The Anabantidae are a family of ray-finned fish within the order Anabantiformes commonly called the climbing gouramies or climbing perches. The family includes about 34 species. As labyrinth fishes, they possess a labyrinth organ, a structure in the fish's head which allows it to breathe atmospheric oxygen. Fish of this family are commonly seen gulping at air at the surface of the water. The air is held in a structure called the suprabranchial chamber, where oxygen diffuses into the bloodstream via the respiratory epithelium covering the labyrinth organ. This therefore allows the fish to move small distances across land.

==Genera==
There are four extant genera within the family Anabantidae:

- Anabas Cloquet, 1816
- Ctenopoma Peters, 1844
- Microctenopoma Norris, 1995
- Sandelia (Castelnau, 1861)

There is also at least one extinct genus known:

- †Eoanabas Wu, Chang, Miao et al, 2016

Of the four genera, Anabas are the only climbing gouramies found in South Asia.
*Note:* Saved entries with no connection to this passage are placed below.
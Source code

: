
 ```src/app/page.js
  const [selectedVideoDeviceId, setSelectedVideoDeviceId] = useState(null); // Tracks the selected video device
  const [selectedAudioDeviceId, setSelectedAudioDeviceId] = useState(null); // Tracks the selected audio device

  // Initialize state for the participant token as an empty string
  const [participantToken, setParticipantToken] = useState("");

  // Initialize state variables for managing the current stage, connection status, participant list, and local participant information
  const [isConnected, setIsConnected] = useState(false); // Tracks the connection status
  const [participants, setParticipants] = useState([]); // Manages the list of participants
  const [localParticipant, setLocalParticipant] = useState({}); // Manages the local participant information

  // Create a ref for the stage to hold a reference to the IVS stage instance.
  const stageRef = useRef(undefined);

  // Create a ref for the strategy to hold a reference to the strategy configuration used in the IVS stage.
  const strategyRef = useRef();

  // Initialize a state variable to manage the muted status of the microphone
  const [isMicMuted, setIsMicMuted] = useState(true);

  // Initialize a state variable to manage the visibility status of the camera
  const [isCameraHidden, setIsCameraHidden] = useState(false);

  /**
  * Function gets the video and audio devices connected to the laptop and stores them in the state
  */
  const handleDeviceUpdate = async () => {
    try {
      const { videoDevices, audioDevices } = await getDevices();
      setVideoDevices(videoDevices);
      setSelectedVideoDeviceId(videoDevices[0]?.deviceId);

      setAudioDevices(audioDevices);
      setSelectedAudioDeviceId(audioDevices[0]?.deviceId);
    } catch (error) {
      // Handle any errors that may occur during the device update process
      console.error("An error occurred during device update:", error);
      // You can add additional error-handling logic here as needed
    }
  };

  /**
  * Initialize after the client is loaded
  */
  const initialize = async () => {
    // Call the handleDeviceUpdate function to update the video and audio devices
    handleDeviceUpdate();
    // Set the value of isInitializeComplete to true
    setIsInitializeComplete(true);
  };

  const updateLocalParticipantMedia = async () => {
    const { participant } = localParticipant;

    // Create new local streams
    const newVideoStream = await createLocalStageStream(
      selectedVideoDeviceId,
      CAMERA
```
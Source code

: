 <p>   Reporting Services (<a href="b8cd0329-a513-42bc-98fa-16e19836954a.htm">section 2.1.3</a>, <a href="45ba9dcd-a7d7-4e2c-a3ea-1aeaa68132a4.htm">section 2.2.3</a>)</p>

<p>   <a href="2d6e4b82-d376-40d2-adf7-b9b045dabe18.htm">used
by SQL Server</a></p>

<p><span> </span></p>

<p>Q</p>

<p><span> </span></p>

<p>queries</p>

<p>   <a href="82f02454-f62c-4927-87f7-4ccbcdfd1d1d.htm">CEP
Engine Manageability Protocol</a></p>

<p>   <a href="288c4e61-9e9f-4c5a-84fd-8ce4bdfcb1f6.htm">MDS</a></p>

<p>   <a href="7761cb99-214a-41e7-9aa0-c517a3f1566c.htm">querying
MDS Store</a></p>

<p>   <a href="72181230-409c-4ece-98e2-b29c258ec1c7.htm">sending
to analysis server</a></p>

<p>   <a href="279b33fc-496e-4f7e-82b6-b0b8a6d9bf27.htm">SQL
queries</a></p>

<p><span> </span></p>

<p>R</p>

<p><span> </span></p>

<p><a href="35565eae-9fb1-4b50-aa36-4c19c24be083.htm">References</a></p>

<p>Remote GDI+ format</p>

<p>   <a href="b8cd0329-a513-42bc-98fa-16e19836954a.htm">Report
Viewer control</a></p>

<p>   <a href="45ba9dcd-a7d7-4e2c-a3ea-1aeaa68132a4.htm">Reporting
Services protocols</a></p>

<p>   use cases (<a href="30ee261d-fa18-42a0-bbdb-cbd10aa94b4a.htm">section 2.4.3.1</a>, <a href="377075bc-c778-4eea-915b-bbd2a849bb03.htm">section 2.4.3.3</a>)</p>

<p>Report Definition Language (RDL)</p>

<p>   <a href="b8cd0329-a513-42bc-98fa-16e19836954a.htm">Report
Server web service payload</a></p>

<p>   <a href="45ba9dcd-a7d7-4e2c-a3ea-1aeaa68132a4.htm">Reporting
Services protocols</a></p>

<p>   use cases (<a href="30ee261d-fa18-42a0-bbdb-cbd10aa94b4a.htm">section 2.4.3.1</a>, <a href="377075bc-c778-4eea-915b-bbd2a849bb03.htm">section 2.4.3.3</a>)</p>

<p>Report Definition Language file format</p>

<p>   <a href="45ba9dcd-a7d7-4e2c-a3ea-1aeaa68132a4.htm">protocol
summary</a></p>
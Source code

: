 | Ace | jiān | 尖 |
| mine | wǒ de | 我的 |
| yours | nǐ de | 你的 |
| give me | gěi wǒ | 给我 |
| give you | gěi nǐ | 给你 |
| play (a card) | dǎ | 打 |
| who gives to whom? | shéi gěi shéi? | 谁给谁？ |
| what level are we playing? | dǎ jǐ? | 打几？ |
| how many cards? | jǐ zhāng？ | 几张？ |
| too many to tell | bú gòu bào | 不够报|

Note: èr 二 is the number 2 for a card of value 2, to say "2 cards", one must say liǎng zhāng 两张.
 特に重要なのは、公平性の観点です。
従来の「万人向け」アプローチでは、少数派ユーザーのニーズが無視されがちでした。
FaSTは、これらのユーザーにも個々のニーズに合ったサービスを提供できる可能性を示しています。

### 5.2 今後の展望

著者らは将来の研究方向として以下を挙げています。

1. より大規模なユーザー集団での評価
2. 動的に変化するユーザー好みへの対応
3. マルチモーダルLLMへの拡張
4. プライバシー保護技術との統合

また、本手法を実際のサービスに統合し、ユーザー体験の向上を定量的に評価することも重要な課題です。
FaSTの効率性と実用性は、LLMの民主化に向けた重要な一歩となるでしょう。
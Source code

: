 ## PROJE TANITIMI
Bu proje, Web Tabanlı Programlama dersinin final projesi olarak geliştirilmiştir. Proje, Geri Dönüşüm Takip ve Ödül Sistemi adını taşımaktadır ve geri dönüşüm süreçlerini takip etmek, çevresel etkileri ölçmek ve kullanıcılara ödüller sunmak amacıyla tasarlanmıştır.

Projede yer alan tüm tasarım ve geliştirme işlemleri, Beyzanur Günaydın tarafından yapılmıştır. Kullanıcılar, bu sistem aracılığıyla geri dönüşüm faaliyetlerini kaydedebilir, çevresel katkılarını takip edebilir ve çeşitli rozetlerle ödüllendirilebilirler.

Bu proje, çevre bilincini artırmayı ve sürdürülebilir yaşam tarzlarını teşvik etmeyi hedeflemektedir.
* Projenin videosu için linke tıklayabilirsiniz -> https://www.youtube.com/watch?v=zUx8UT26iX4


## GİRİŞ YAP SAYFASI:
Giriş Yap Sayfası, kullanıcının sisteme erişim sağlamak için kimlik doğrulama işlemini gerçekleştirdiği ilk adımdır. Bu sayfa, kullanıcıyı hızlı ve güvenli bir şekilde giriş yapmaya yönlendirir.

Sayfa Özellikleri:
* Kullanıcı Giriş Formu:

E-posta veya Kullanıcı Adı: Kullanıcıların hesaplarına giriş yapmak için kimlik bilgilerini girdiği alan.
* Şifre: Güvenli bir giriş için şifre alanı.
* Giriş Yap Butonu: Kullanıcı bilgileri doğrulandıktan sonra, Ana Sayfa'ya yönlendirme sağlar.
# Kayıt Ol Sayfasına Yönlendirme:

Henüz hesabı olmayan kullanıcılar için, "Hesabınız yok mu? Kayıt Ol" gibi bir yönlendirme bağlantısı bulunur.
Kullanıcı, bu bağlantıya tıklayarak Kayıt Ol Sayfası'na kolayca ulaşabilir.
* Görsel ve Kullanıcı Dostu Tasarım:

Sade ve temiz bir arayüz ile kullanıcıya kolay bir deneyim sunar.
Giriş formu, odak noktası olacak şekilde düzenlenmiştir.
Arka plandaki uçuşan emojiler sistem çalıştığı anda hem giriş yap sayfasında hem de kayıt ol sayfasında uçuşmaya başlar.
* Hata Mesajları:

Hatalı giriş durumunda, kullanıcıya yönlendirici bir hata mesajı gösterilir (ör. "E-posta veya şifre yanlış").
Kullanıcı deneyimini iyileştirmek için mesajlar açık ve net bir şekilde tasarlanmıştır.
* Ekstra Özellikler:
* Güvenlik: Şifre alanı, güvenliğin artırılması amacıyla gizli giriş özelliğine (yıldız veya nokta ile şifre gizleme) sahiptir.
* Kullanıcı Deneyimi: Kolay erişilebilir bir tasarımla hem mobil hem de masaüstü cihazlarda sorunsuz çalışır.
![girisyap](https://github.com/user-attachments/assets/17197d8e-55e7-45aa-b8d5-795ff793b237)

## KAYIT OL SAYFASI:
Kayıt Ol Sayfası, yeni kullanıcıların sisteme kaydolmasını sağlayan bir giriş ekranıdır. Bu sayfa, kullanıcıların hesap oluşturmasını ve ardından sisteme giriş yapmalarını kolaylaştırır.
They are widely distributed and are found in countries including Pakistan, India, Bangladesh, Sri Lanka, and China. Climbing gouramies have distinct names in numerous South Asian languages. In Tamil, they are பனையேறி கெண்டை (panaieri kendai); in Malayalam, chemballi; in Odia, they are କଉ ମାଛ (kau); in Assamese they are কাৱৈ মাছ (kawoi maas); in Bengali, they are কই মাছ (koi mach).

The remaining three genera are endemic to Africa: Ctenopoma and Microctenopoma are primarily found in the Congo Basin, whereas Sandelia are endemic to the Eastern and Western Capes of South Africa. Anabantidae are primarily freshwater fish and only very rarely are found in brackish water. Parental care is varied; Anabas and Ctenopoma do not tend their eggs, Microctenopoma species produce bubble nests like many other labyrinth fish, and Sandelia lays their eggs on the substrate.

Climbing gouramis are so named due to their ability to "climb" out of water and "walk" short distances. Even though it has not been reliably observed, some authors have mentioned about them having a tree climbing ability. Their method of terrestrial locomotion uses the gill plates as supports, and the fish pushes itself using its fins and tail.